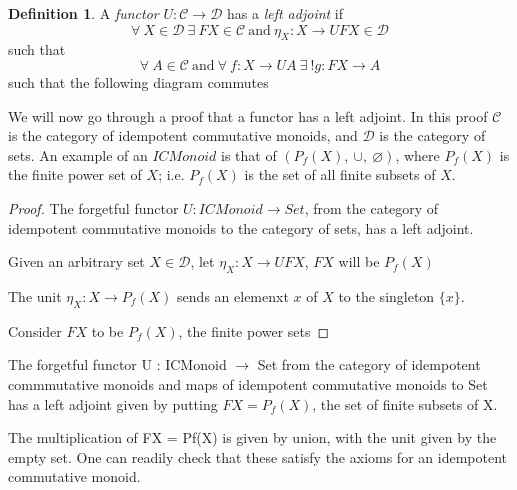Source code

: \documentclass{article}
\theoremstyle{definition}
\newtheorem{definition}{Definition}[section]
\begin{document}
\begin{definition}
    A \textit{functor} $U : \mathcal{C} \rightarrow \mathcal{D}$ has a \textit{left adjoint} if
        $$
        \forall\ X \in \mathcal{D}
        \ \exists
        \ FX \in \mathcal{C} \ \textrm{and}\ \eta_X : X \rightarrow UFX \in \mathcal{D}
        $$
        such that
        $$
        \forall\ A \in \mathcal{C}\ \textrm{and}\ \forall\ f : X \rightarrow UA
        \ \exists
        \ !g : FX \rightarrow A
        $$
        such that the following diagram commutes
\end{definition}

\begin{center}
\end{center}

We will now go through a proof that a functor has a left adjoint.
In this proof $\mathcal{C}$ is the category of idempotent commutative monoids,
and $\mathcal{D}$ is the category of sets.
An example of an $ICMonoid$ is that of $(P_f(X),\ \cup,\ \varnothing)$,
where $P_f(X)$ is the finite power set of $X$;
i.e. $P_f(X)$ is the set of all finite subsets of $X$.

\begin{proof}
    The forgetful functor $U : ICMonoid \rightarrow Set$,
    from the category of idempotent commutative monoids
    to the category of sets,
    has a left adjoint.

    Given an arbitrary set $X \in \mathcal{D}$,
    let $\eta_X : X \rightarrow UFX$,
    $FX$ will be $P_f(X)$

    The unit $\eta_X : X \rightarrow P_f(X)$ sends an elemenxt $x$ of $X$ to the singleton $\{x\}$.

    Consider $FX$ to be $P_f(X)$, the finite power sets




\end{proof}


The forgetful functor U : ICMonoid $\rightarrow$ Set
from the category of idempotent commmutative monoids and maps of idempotent commutative monoids
to Set has a left adjoint given by putting $FX = P_f(X)$,
the set of finite subsets of X.
\vspace{5mm}

The multiplication of FX = Pf(X) is given by union,
with the unit given by the empty set.
One can readily check that these satisfy the axioms for an idempotent commutative monoid.
\vspace{5mm}
\end{document}
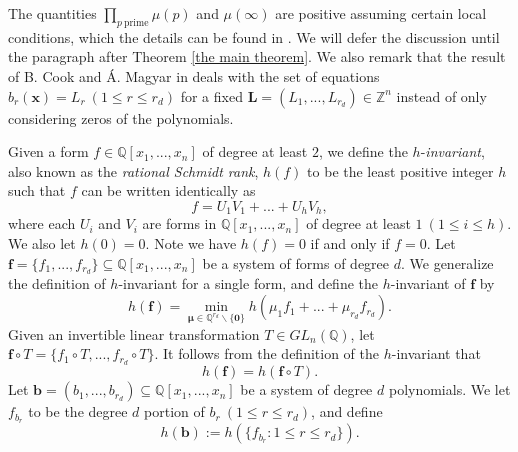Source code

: \documentclass[12pt]{amsart}
\theoremstyle{definition}
\theoremstyle{remark}
\numberwithin{equation}{section}
\begin{document}
The quantities $\prod_{p \ \text{prime}} \mu(p )$ and $\mu(\infty)$ are positive assuming certain local conditions, which the details can be found in \cite[pp. 704]{CM}. We will defer the discussion until the paragraph after Theorem \ref{the main theorem}. We also remark that the result of B. Cook and \'{A}. Magyar in \cite{CM} deals with the set of equations $b_r(\mathbf{x}) = L_r \ (1 \leq r \leq r_d)$ for a fixed $\mathbf{L} = (L_1, ..., L_{r_d}) \in \mathbb{Z}^n$
instead of only considering zeros of the polynomials.

Given a form $f \in \mathbb{Q}[x_1, ..., x_n]$ of degree at least $2$, we define the $h$-\textit{invariant},
also known as the \textit{rational Schmidt rank}, $h(f)$ to be the
least positive integer $h$ such that $f$ can be written identically as
\begin{equation}
\label{defn of hinv}
f = U_1 V_1 + ... + U_h V_h,
\end{equation}
where each $U_i$ and $V_i$ are forms in $\mathbb{Q}[x_1, ..., x_n]$ of degree at least $1 \ (1 \leq i \leq h)$.
We also let $h(0) = 0$. Note we have $h(f) = 0$ if and only if $f = 0$.
Let $\mathbf{f} = \{f_1, ..., f_{r_d}  \} \subseteq \mathbb{Q}[x_1, ..., x_n]$ be a system of forms of degree $d$. We generalize the
definition of $h$-invariant for a single form, and
define the $h$-invariant of $\mathbf{f}$ by
\begin{equation}
h(\mathbf{f}) = \min_{\boldsymbol{\mu} \in \mathbb{Q}^{r_d} \backslash \{ \boldsymbol{0} \}}  h( \mu_{1} f_1 + ... + \mu_{r_d} f_{r_d} ).
\end{equation}
Given an invertible linear transformation $T \in GL_n(\mathbb{Q})$, let $\mathbf{f} \circ T = \{f_1 \circ T, ..., f_{r_d} \circ T \}$.
It follows from the definition of the $h$-invariant that
$$
h(\mathbf{f}) = h(\mathbf{f} \circ T).
$$
Let $\mathbf{b} = ( b_1, ..., b_{r_d} ) \subseteq \mathbb{Q}[x_1,..., x_n]$ be a system of degree $d$ polynomials.
We let $f_{b_r}$ to be the degree $d$ portion of $b_r \ (1 \leq r \leq r_d)$, and define
\begin{equation}
h(\mathbf{b}) := h(\{ f_{b_r} : 1 \leq r \leq r_d  \}).
\end{equation}
\end{document}
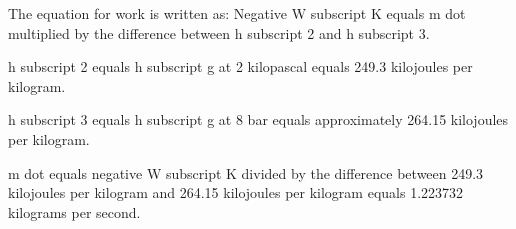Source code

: The equation for work is written as:  
Negative W subscript K equals m dot multiplied by the difference between h subscript 2 and h subscript 3.  

h subscript 2 equals h subscript g at 2 kilopascal equals 249.3 kilojoules per kilogram.  

h subscript 3 equals h subscript g at 8 bar equals approximately 264.15 kilojoules per kilogram.  

m dot equals negative W subscript K divided by the difference between 249.3 kilojoules per kilogram and 264.15 kilojoules per kilogram equals 1.223732 kilograms per second.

Work task:
Write each entry again exactly, minus any images.

Result for this exercise:
Source code

: \documentclass{article}
\theoremstyle{definition}
\newtheorem{definition}{Definition}[section]
\begin{document}
\begin{definition}
    A \textit{functor} $U : \mathcal{C} \rightarrow \mathcal{D}$ has a \textit{left adjoint} if
        $$
        \forall\ X \in \mathcal{D}
        \ \exists
        \ FX \in \mathcal{C} \ \textrm{and}\ \eta_X : X \rightarrow UFX \in \mathcal{D}
        $$
        such that
        $$
        \forall\ A \in \mathcal{C}\ \textrm{and}\ \forall\ f : X \rightarrow UA
        \ \exists
        \ !g : FX \rightarrow A
        $$
        such that the following diagram commutes
\end{definition}

\begin{center}
\end{center}

We will now go through a proof that a functor has a left adjoint.
In this proof $\mathcal{C}$ is the category of idempotent commutative monoids,
and $\mathcal{D}$ is the category of sets.
An example of an $ICMonoid$ is that of $(P_f(X),\ \cup,\ \varnothing)$,
where $P_f(X)$ is the finite power set of $X$;
i.e. $P_f(X)$ is the set of all finite subsets of $X$.

\begin{proof}
    The forgetful functor $U : ICMonoid \rightarrow Set$,
    from the category of idempotent commutative monoids
    to the category of sets,
    has a left adjoint.

    Given an arbitrary set $X \in \mathcal{D}$,
    let $\eta_X : X \rightarrow UFX$,
    $FX$ will be $P_f(X)$

    The unit $\eta_X : X \rightarrow P_f(X)$ sends an elemenxt $x$ of $X$ to the singleton $\{x\}$.

    Consider $FX$ to be $P_f(X)$, the finite power sets




\end{proof}


The forgetful functor U : ICMonoid $\rightarrow$ Set
from the category of idempotent commmutative monoids and maps of idempotent commutative monoids
to Set has a left adjoint given by putting $FX = P_f(X)$,
the set of finite subsets of X.
\vspace{5mm}

The multiplication of FX = Pf(X) is given by union,
with the unit given by the empty set.
One can readily check that these satisfy the axioms for an idempotent commutative monoid.
\vspace{5mm}
\end{document}
Source code

: \documentclass[12pt]{amsart}
\theoremstyle{definition}
\theoremstyle{remark}
\numberwithin{equation}{section}
\begin{document}
The quantities $\prod_{p \ \text{prime}} \mu(p )$ and $\mu(\infty)$ are positive assuming certain local conditions, which the details can be found in \cite[pp. 704]{CM}. We will defer the discussion until the paragraph after Theorem \ref{the main theorem}. We also remark that the result of B. Cook and \'{A}. Magyar in \cite{CM} deals with the set of equations $b_r(\mathbf{x}) = L_r \ (1 \leq r \leq r_d)$ for a fixed $\mathbf{L} = (L_1, ..., L_{r_d}) \in \mathbb{Z}^n$
instead of only considering zeros of the polynomials.

Given a form $f \in \mathbb{Q}[x_1, ..., x_n]$ of degree at least $2$, we define the $h$-\textit{invariant},
also known as the \textit{rational Schmidt rank}, $h(f)$ to be the
least positive integer $h$ such that $f$ can be written identically as
\begin{equation}
\label{defn of hinv}
f = U_1 V_1 + ... + U_h V_h,
\end{equation}
where each $U_i$ and $V_i$ are forms in $\mathbb{Q}[x_1, ..., x_n]$ of degree at least $1 \ (1 \leq i \leq h)$.
We also let $h(0) = 0$. Note we have $h(f) = 0$ if and only if $f = 0$.
Let $\mathbf{f} = \{f_1, ..., f_{r_d}  \} \subseteq \mathbb{Q}[x_1, ..., x_n]$ be a system of forms of degree $d$. We generalize the
definition of $h$-invariant for a single form, and
define the $h$-invariant of $\mathbf{f}$ by
\begin{equation}
h(\mathbf{f}) = \min_{\boldsymbol{\mu} \in \mathbb{Q}^{r_d} \backslash \{ \boldsymbol{0} \}}  h( \mu_{1} f_1 + ... + \mu_{r_d} f_{r_d} ).
\end{equation}
Given an invertible linear transformation $T \in GL_n(\mathbb{Q})$, let $\mathbf{f} \circ T = \{f_1 \circ T, ..., f_{r_d} \circ T \}$.
It follows from the definition of the $h$-invariant that
$$
h(\mathbf{f}) = h(\mathbf{f} \circ T).
$$
Let $\mathbf{b} = ( b_1, ..., b_{r_d} ) \subseteq \mathbb{Q}[x_1,..., x_n]$ be a system of degree $d$ polynomials.
We let $f_{b_r}$ to be the degree $d$ portion of $b_r \ (1 \leq r \leq r_d)$, and define
\begin{equation}
h(\mathbf{b}) := h(\{ f_{b_r} : 1 \leq r \leq r_d  \}).
\end{equation}
\end{document}
Source code

: The equation for work is written as:  
Negative W subscript K equals m dot multiplied by the difference between h subscript 2 and h subscript 3.  

h subscript 2 equals h subscript g at 2 kilopascal equals 249.3 kilojoules per kilogram.  

h subscript 3 equals h subscript g at 8 bar equals approximately 264.15 kilojoules per kilogram.  

m dot equals negative W subscript K divided by the difference between 249.3 kilojoules per kilogram and 264.15 kilojoules per kilogram equals 1.223732 kilograms per second.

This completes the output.